TASK INSTRUCTIONS >> For each line of the data below, copy it if it holds the word "advisors".

STUDY MATERIAL >>
____________________

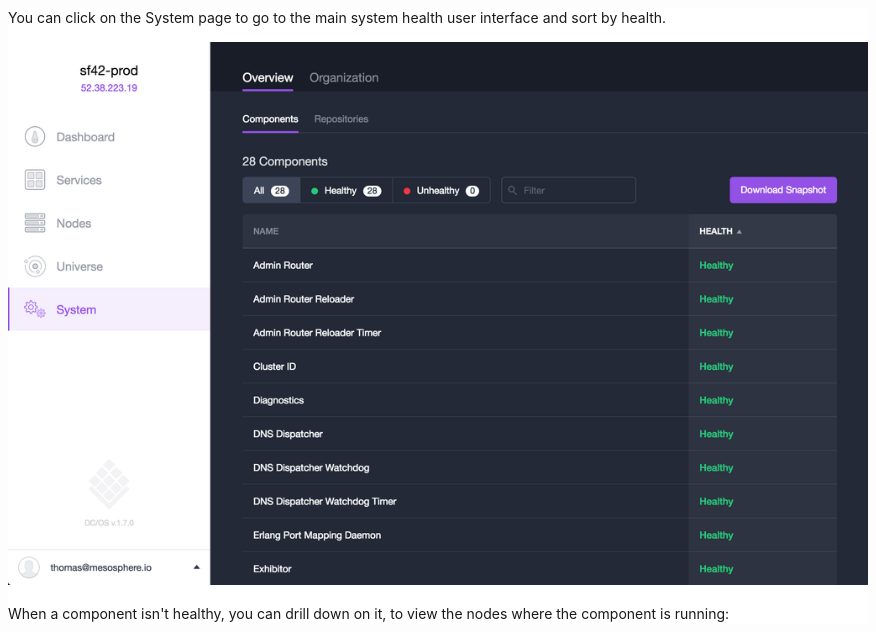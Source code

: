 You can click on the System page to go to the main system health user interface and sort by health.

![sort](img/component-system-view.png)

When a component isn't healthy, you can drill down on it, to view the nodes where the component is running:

____________________

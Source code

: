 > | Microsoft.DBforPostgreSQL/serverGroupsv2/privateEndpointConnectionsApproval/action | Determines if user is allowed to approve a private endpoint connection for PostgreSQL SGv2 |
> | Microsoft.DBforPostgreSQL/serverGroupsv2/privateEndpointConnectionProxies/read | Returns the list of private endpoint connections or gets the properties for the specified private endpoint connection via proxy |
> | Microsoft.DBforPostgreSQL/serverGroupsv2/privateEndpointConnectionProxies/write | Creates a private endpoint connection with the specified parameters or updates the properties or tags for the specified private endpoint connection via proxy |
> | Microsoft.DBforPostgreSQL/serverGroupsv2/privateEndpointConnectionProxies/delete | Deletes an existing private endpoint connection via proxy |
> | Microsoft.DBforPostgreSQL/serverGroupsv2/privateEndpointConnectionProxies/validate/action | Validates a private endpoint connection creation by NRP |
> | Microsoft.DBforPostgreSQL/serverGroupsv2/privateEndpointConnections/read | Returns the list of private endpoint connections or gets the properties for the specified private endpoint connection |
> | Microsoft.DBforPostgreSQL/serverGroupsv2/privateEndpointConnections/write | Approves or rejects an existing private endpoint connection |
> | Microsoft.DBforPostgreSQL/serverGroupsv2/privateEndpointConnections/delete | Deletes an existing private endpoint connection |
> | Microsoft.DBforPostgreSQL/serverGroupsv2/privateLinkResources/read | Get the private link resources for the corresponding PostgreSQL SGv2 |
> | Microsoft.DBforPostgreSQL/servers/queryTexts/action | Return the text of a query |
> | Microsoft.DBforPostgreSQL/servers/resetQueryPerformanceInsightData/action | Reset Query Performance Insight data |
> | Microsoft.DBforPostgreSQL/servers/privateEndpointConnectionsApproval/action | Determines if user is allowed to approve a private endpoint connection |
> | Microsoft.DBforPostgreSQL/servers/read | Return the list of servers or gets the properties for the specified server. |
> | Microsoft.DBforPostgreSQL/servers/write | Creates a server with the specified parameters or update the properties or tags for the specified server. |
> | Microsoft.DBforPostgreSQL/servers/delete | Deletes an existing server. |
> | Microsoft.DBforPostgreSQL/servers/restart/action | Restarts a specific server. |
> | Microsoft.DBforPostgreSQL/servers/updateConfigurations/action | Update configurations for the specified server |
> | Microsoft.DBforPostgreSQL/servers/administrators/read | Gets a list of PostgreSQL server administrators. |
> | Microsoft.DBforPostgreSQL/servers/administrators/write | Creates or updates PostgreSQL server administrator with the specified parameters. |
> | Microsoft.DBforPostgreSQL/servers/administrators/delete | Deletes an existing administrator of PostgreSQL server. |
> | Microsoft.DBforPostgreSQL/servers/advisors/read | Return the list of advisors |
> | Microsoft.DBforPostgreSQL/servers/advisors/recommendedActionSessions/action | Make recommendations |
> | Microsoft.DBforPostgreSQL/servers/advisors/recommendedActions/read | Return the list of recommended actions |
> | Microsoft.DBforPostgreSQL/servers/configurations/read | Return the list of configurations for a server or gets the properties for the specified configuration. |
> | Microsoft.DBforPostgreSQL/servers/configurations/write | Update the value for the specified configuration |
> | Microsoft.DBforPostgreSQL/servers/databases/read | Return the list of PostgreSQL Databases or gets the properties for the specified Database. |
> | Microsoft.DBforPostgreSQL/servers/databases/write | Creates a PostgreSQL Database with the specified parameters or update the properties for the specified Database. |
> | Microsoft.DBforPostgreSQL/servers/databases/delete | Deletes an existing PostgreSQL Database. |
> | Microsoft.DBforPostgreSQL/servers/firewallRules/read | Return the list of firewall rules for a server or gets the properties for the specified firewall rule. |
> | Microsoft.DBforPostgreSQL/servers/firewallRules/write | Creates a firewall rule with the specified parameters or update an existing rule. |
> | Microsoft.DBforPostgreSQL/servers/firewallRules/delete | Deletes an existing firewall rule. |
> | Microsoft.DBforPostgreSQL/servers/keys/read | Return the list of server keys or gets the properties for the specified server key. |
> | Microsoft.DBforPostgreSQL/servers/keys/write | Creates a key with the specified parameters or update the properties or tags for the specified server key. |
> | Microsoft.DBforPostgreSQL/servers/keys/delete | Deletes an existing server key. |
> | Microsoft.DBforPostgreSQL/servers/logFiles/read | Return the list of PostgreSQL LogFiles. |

____________________

FINISHED TASK >>
> | Microsoft.DBforPostgreSQL/servers/advisors/read | Return the list of advisors |
> | Microsoft.DBforPostgreSQL/servers/advisors/recommendedActionSessions/action | Make recommendations |
> | Microsoft.DBforPostgreSQL/servers/advisors/recommendedActions/read | Return the list of recommended actions |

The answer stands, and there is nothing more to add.